Who fasted workouts may help—and who should avoid them
Whether fasted workouts are helpful also depends on the individual. For example, “the effects of fasted training may be noticeable in a previously sedentary individual who has insulin resistance,” says Burke.
But trained athletes may see reduced performance or slower recovery. In fact, fasted workouts are generally thought to be less suited for high-intensity interval training, long endurance sessions, or strength training, which rely heavily on carbohydrates.
And certain groups should be especially careful. For instance, people with diabetes or those taking blood sugar–lowering medications may risk dangerous drops in blood sugar, since exercise lowers blood glucose and fasting reduces baseline levels.
Those with a history of disordered eating or low energy availability may also be negatively affected.
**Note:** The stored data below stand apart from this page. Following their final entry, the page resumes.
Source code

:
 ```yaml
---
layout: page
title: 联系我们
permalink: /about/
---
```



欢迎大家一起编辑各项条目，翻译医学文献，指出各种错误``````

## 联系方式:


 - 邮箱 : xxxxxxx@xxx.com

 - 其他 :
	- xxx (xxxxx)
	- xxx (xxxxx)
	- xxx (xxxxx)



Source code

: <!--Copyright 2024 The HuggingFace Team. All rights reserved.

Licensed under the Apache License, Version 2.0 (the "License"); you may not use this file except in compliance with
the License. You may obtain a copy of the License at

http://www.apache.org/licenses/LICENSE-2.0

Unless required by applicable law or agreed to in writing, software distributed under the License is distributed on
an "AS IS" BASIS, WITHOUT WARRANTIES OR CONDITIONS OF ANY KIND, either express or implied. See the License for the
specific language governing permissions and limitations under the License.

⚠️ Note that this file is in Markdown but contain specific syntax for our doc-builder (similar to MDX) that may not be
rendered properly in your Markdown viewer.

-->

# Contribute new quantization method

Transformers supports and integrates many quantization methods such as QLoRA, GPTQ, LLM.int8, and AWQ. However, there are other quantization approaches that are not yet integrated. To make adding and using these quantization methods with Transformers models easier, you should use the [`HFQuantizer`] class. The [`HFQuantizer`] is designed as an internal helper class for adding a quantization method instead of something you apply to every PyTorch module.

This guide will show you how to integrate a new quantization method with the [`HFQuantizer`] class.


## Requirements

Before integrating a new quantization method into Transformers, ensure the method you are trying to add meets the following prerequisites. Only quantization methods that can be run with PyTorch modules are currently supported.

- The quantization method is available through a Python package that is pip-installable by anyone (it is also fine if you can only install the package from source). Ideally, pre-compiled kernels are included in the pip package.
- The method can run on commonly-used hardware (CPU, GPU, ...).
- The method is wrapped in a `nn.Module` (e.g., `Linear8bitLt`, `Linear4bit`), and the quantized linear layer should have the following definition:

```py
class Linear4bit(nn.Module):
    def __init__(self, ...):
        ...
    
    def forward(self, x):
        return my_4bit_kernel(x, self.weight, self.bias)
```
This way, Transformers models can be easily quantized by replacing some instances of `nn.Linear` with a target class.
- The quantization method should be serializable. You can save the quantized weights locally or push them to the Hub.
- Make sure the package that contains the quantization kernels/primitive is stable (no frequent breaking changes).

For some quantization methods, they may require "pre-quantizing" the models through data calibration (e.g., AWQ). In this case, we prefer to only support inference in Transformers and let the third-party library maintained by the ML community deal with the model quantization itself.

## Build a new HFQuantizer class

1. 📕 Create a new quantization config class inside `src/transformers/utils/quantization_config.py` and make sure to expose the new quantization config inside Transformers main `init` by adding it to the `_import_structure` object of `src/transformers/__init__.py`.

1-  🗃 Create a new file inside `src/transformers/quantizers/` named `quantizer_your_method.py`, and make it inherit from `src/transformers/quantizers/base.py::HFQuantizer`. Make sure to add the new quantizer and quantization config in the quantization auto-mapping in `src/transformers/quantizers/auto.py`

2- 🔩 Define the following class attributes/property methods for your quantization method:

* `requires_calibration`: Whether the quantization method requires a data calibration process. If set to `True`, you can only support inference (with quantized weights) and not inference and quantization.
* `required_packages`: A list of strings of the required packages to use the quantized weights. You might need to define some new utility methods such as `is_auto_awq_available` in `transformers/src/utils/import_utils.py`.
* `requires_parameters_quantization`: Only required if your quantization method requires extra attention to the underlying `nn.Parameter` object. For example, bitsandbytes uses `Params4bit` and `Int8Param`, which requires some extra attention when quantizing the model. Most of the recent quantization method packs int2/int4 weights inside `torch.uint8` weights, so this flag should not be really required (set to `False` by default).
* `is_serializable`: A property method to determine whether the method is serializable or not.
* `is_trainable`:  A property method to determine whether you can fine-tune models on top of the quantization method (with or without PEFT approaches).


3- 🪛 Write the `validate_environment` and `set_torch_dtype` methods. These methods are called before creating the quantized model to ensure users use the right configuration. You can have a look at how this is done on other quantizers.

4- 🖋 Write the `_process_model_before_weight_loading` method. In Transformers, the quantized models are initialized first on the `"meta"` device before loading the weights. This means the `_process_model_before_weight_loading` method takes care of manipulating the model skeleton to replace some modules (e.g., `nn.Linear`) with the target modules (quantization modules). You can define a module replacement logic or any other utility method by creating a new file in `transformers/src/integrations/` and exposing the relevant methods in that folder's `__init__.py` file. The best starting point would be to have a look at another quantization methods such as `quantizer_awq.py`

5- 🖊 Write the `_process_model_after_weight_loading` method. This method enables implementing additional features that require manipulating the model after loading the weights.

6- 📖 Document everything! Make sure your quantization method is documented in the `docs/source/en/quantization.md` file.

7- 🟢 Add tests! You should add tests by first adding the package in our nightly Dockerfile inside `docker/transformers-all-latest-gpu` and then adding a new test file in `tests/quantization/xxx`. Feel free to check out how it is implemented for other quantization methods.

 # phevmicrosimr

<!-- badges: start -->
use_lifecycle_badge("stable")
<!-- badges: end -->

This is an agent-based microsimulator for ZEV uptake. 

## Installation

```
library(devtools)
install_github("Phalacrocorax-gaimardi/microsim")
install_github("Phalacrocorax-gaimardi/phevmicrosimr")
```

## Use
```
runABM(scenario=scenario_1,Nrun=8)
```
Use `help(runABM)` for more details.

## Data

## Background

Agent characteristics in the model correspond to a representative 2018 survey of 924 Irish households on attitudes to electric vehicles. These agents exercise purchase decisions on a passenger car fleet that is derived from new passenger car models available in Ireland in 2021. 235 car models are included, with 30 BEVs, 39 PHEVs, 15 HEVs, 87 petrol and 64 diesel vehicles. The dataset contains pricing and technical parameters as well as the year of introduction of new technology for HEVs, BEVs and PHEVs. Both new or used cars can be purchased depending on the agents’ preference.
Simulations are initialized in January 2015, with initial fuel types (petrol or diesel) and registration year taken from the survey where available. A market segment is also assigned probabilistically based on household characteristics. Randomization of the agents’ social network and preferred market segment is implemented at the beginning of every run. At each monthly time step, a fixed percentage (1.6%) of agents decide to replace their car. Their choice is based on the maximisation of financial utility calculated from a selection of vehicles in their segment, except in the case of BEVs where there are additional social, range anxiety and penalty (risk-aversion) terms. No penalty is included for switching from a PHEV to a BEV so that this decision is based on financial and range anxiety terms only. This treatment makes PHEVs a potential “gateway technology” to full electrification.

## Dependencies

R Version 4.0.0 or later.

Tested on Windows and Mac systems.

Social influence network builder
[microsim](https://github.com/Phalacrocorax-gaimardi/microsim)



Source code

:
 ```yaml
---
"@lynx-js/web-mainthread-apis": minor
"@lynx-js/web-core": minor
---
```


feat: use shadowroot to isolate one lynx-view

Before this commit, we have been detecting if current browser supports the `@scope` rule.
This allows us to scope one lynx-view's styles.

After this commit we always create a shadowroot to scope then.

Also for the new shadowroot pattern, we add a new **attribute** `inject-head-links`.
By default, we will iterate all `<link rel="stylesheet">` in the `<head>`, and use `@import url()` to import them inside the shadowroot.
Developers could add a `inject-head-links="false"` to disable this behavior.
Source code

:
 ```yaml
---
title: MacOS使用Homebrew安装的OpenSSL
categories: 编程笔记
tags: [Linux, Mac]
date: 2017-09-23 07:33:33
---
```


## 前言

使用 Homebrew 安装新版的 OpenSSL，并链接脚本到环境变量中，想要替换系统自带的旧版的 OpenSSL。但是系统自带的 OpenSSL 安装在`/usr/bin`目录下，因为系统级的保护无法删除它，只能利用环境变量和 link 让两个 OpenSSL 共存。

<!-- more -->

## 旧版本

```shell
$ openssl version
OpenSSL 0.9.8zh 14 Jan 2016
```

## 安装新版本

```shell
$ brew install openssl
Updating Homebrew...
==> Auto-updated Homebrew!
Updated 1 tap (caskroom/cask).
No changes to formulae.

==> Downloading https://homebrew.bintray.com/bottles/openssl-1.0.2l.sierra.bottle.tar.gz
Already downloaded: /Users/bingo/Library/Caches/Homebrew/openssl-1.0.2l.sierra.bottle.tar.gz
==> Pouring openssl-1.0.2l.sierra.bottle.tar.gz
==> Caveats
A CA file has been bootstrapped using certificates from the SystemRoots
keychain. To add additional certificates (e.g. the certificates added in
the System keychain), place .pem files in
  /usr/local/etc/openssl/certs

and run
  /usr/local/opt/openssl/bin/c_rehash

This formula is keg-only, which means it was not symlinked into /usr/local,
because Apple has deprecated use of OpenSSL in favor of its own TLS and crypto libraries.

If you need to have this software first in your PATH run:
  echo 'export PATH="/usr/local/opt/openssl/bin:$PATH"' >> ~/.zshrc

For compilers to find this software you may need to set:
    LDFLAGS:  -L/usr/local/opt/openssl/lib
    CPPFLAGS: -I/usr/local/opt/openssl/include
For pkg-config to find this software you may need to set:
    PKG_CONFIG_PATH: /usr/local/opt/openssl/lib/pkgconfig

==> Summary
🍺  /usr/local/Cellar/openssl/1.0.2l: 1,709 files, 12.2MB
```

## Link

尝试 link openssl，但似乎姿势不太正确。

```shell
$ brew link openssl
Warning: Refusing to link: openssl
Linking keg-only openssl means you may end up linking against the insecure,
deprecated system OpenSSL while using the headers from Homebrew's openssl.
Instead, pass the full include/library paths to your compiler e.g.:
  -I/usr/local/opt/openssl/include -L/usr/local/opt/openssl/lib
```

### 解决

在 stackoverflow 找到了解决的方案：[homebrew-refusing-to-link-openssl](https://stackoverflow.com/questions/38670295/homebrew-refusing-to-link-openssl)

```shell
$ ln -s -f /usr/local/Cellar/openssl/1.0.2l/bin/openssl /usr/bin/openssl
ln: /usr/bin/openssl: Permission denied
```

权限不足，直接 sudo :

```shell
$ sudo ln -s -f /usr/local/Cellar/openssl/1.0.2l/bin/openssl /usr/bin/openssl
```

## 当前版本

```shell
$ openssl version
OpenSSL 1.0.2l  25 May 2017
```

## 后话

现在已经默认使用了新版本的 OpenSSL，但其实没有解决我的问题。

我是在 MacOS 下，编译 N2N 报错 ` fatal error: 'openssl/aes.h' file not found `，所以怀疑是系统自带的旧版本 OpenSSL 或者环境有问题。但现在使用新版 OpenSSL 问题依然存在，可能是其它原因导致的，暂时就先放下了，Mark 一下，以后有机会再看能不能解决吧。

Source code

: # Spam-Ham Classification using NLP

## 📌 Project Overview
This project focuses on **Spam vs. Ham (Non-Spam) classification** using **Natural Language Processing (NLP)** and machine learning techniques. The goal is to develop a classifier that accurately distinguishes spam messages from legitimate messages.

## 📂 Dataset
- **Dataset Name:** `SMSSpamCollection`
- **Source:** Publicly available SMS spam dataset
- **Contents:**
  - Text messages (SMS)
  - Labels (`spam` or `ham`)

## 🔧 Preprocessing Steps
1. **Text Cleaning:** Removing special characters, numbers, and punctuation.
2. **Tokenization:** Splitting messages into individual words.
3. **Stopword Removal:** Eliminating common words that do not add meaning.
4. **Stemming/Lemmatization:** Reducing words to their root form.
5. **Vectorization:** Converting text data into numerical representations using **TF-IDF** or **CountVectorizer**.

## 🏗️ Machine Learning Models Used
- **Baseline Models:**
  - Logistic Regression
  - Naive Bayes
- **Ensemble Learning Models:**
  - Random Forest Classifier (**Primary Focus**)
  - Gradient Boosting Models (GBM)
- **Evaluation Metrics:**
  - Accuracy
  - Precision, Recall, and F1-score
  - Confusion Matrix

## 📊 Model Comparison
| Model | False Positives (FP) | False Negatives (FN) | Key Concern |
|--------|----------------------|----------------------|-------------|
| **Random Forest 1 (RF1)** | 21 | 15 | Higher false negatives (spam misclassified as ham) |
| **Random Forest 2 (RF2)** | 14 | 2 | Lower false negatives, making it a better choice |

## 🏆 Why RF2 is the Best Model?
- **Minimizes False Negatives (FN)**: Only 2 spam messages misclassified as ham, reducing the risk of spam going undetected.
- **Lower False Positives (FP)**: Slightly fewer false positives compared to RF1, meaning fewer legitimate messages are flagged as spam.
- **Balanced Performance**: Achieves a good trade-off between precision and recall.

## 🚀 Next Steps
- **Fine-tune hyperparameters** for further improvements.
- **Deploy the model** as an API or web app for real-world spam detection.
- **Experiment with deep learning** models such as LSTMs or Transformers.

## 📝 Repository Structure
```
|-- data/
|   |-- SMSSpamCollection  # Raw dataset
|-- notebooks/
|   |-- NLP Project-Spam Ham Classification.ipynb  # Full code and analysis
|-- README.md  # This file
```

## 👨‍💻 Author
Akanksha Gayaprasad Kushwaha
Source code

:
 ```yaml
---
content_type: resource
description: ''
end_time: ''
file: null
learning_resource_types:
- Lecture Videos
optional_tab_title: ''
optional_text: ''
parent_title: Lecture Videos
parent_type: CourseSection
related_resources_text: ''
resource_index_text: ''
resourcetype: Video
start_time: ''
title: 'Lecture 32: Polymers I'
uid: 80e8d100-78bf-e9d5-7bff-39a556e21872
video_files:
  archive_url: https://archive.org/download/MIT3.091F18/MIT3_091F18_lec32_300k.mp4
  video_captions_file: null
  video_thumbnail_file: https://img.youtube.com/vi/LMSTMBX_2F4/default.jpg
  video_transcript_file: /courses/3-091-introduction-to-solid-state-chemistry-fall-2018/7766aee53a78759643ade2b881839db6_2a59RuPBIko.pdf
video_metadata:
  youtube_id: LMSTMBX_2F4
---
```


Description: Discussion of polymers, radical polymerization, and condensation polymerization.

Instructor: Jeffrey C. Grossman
In these cases, "what sounds like a harmless exercise hack could quickly become physiologically or behaviorally destructive,” Tiller warns.
Research limitations also matter. “Many studies are short, small, and done in young men alone,” says Phillips. “We still need longer trials in women, older adults, and people with obesity, prediabetes, or type 2 diabetes.”
How to approach fasted workouts safely and effectively
For those who choose to work out before eating, how you approach it may matter more than the timing itself. One key is matching your nutrition to your workout. “If the workout is easy and short, fasted exercise is a reasonable option,” Tiller says. “But if the workout is long or hard, eating beforehand is the superior choice.”
Hydration is also important, as it’s easy to overlook fluid intake when skipping out on calories. And refueling afterward matters just as much. “I always recommend eating right after a fasted workout, so that you can replenish nutrients right away,” says Lin.
Most importantly, pay attention to how you feel. Though fasted workouts are generally considered safe, Burke notes that individual fatigue, dizziness, irritability, or declining performance are all signs that fasted training may not be a good fit.
While fasted workouts remain an area of scientific interest, their overall impact remains modest for now—and far less important than other exercise fundamentals. “For most people,” Phillips notes, “the big rocks are exercising at all, doing it well, and eating in a way that supports their goals.”